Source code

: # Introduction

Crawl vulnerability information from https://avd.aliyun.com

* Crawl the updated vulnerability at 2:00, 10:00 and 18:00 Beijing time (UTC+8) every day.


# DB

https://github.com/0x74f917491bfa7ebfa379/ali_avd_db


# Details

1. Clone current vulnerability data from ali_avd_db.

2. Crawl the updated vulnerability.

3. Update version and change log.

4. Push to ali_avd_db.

· · · · ·

TASK BRIEF. Show the lines above that include "vulnerability".

RESPONSE BOX.
Crawl vulnerability information from https://avd.aliyun.com
* Crawl the updated vulnerability at 2:00, 10:00 and 18:00 Beijing time (UTC+8) every day.
1. Clone current vulnerability data from ali_avd_db.
2. Crawl the updated vulnerability.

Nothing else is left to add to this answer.